If I had one wish for everyone teaching with #rstats this academic year it would be to focus your materials on “learning skills through R” and not simply “learning R”. The latter is an unachievable goal and sets your students up to fail. The former approach can be used to break the teaching down into manageable building blocks, for students, & learning subsequent complex skills. When you are learning, how something is phrased matters!

#teaching #statistics #academia #highered #highereducation

@mcaleerp This can generalize to learning / learning skills through any software tool or language. Too often the tool is so overwhelming that students' entire attention is distracted by the tool and they lose sight of why they're learning it.

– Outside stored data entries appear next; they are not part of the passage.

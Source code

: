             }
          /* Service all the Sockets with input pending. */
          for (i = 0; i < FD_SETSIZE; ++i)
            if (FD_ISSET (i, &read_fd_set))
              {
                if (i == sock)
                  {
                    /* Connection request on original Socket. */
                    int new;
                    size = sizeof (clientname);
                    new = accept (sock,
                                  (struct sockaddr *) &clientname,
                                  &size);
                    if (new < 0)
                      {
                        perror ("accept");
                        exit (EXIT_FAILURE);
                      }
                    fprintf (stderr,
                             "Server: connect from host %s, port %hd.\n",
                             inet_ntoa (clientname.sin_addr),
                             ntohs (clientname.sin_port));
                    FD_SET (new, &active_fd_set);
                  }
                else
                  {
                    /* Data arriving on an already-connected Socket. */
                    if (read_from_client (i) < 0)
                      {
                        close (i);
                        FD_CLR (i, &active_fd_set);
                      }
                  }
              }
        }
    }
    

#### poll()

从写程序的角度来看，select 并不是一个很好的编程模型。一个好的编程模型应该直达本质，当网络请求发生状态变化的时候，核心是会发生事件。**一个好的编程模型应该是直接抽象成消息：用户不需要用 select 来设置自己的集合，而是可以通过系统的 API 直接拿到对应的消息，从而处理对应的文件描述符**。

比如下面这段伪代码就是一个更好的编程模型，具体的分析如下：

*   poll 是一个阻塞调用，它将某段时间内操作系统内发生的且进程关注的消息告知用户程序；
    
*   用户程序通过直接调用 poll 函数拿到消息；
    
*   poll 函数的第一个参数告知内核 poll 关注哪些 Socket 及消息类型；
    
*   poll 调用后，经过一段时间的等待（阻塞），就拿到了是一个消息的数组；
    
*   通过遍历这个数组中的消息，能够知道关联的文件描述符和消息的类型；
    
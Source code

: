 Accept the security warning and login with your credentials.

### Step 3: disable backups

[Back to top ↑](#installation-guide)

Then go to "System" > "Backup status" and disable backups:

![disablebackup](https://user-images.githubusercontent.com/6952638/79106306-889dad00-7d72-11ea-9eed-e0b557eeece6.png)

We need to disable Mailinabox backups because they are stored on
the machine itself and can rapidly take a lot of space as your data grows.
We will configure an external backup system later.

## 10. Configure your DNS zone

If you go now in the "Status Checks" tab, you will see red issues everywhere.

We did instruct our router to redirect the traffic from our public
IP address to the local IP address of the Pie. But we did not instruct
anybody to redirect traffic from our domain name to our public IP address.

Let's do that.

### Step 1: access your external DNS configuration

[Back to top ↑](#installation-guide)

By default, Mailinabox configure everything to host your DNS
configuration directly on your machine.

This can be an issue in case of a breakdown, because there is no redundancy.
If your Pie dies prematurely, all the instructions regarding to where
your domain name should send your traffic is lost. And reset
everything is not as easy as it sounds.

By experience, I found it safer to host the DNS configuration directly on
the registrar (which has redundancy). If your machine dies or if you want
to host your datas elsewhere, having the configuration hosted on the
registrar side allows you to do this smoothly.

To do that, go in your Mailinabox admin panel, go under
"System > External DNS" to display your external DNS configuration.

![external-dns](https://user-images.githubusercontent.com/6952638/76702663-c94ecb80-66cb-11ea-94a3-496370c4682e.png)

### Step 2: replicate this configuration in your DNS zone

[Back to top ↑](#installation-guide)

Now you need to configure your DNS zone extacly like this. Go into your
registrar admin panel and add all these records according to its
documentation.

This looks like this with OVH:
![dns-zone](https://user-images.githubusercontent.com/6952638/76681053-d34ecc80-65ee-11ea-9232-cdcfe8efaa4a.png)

@DougBaldwin oh 100% agree. I focused on R simply as that is what we use to teach data skills and that’s the materials I see more on my timeline. But you are right though, for me this would apply for all teaching - R, Matlab, Python, SPSS, etc. Focus on the skills, and the why they are needed; the software is just a tool. This thinking also helps with student questions - “I can’t do R” becomes “I can’t do X in R” and that is much better starting point for helping someone.
@mcaleerp You can learn all of R's syntax in about an hour...the rest is documentation.
@geospacedman I would really disagree there to be honest. In my experience students need longer to fully understand and repeat, not just copy, y <- function(argument = x, ….). Sure some get that aspect quicker than others, but even just spending a two or so hour lab running, repeating and testing students on that would be beneficial. To me that goes back to learning building blocks well, learning to run a function in R, and not just learning R. Just my view though.
@mcaleerp Yes, but maybe your first building block is about language syntax and parsing in the abstract.
@geospacedman yeah that I can agree with. There is nothing wrong with just spending time to make sure students have that basis to work from. That will save a lot of issues in the long run.
@mcaleerp I probably go too far in my course by teaching them about relays and logic gates though.